Two such as you with a master speed
Cannot be parted nor be swept away
From one another once you are agreed
That life is only life forevermore
Together wing to wing and oar to oar.
-Robert Frost, "The Master Speed"
A woman named Carroll Ann emailed recently to ask if I could meet her downtown and sign the many copies of Life is a Verb she had bought as holiday gifts for her family and friends. I am always happy to do that, always.
We sat for a wonderful cup of coffee at Malaprop's bookstore downtown and talked. She had created amazing, gorgeous journals to accompany the book, and shared them with me.

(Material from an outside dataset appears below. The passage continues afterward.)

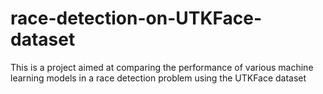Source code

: # race-detection-on-UTKFace-dataset
This is a project aimed at comparing the performance of various machine learning models in a race detection problem using the UTKFace dataset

Beautiful, whimsical journals with tiny cut outs and quotes pasted in and small sticks and ribbon adorning the spiral binding.
As we readied to leave, she said she had some free hugs for me, in the form of two poems printed on lovely vellum paper. One (are you sitting down because this will shock you) a favorite by Billy Collins and one a poem by Robert Frost that I had never read, the one you just read. "It was read at a family wedding," she explained and as I read it, the power of it as a wedding poem was clear to me, but I thought it was much more, too. As we hustle and bustle around, particularly at this time of year, it occurs to me that there is power in standing still. We have the power of standing still.
There was, I hasten to add, a (dare I say gorgeous) photo of Mr. Depp printed at the bottom of the page.